記事:ゆーすけ(ライティング・ゼミ通信限定コース)
※この物語はフィクションとしてお読みください※
 
 
高校の頃片想いだった女の子と十年ぶりに再会したのは、会社から家へと帰る山手線の車内だった。彼女と会わなければ、その日もいつもと同じ日常が繰り返されるはずだった。同じ時間に起きて、会社に行き、仕事をして、適当なところで切り上げる。そんな日になるはずだった。
 
その日は帰りが遅くなった。夕方のラッシュを過ぎた山手線は空いていた。僕は東京駅から乗車し、空いている座席に腰を下ろした。少し疲れていたからか、何もやる気が起きず、ただただぼんやりと座っていた。

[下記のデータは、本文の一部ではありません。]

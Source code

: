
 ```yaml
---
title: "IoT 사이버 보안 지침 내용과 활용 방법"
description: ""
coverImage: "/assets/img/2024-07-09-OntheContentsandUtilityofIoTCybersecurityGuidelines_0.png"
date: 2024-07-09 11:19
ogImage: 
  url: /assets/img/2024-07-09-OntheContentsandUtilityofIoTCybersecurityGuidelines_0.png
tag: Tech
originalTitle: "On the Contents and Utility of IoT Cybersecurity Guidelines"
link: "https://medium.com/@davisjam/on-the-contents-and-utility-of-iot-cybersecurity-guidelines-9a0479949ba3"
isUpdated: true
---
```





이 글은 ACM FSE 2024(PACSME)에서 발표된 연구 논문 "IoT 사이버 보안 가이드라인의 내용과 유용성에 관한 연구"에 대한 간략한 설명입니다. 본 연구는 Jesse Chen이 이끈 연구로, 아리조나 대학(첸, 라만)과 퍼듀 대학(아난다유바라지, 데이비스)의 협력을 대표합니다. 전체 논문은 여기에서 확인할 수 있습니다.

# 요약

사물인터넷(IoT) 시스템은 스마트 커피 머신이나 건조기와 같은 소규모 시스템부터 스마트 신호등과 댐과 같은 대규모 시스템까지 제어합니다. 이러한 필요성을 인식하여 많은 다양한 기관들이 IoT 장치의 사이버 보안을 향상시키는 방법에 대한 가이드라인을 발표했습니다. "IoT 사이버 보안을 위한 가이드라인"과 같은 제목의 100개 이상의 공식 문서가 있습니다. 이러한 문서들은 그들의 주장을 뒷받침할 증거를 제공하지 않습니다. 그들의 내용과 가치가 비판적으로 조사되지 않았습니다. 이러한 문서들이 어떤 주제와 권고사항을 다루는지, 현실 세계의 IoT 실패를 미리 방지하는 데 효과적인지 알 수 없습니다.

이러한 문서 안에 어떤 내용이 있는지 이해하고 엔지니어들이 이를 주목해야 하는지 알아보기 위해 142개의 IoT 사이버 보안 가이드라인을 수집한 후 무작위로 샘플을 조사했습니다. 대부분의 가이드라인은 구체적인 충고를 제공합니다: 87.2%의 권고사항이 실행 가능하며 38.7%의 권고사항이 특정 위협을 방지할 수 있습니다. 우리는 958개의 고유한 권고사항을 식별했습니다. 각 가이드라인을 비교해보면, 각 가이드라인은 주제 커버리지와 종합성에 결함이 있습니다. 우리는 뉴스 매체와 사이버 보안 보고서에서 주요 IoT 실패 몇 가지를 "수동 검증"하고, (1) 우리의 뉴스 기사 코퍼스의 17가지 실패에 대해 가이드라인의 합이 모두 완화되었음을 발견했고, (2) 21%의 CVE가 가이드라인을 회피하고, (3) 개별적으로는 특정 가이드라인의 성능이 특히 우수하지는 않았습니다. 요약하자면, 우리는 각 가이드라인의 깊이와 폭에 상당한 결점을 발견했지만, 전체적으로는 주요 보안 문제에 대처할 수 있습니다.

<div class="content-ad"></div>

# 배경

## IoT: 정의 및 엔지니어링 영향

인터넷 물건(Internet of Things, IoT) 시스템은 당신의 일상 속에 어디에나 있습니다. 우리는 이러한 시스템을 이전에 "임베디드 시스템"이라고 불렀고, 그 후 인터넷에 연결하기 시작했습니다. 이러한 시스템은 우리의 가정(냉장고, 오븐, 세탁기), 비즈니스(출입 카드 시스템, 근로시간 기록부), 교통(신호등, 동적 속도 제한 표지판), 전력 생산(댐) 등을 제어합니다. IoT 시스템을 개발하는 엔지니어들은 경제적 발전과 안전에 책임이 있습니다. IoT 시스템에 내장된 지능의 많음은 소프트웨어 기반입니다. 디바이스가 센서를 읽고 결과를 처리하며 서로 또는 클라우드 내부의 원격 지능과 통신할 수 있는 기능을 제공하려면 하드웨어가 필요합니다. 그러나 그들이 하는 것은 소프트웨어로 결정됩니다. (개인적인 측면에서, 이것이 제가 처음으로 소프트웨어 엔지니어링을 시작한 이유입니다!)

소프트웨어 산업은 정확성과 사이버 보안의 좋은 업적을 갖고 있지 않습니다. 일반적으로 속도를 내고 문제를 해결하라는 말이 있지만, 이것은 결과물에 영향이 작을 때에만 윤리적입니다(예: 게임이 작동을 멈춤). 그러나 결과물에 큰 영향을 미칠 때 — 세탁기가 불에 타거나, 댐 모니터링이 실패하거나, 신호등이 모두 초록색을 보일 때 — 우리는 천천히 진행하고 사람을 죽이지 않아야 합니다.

秋葉原で乗り降りがあった。気づけば車内に人が増えている。僕の座席の前には女性が一人、つり革につかまって立っていた。見るとマタニティーマークのキーホルダーを鞄から下げている。僕はその女の人に声を掛けて、席を譲った。
「どうもすみません。ありがとうございます。助かりました……」
そう呟いた彼女の声にはどこかしら聞き覚えがあった。遠い記憶が僕に、何かに気づけと叫んでいた。もしかして……。
「ひょっとして……高木さんですか?」
「えっ? 山本くん?」
僕は目の前の状況が信じられなかった。目の前に、僕の目の前に、彼女がいる。彼女は十年前とあまり容姿が変わっていなかった。すらっと背の高い、黒髪を肩まで下ろした彼女は、瞳の色も真っ黒で、大きくてくりっとしていた。とびぬけて美人という訳ではなかったが、整った顔立ちで、その笑顔にはどこか人懐っこさがあった。
 
僕と彼女は高校二年の時に同じクラスになり、二学期まで席が隣同士だった。隣になってから初めて僕は彼女としゃべり、お互い本を読むという趣味が共通していることを知った。そして、僕と彼女はお気に入りの本、読んだ本を交換し合った。僕はミステリーが好きで、東野圭吾や、伊坂幸太郎、それから宮部みゆきを彼女に渡し、彼女は吉本ばななや恩田陸、村山由佳を僕に貸してくれた。休み時間中はよく、彼女と本の話題になった。僕はそうした時間を過ごすのがとても幸せだった。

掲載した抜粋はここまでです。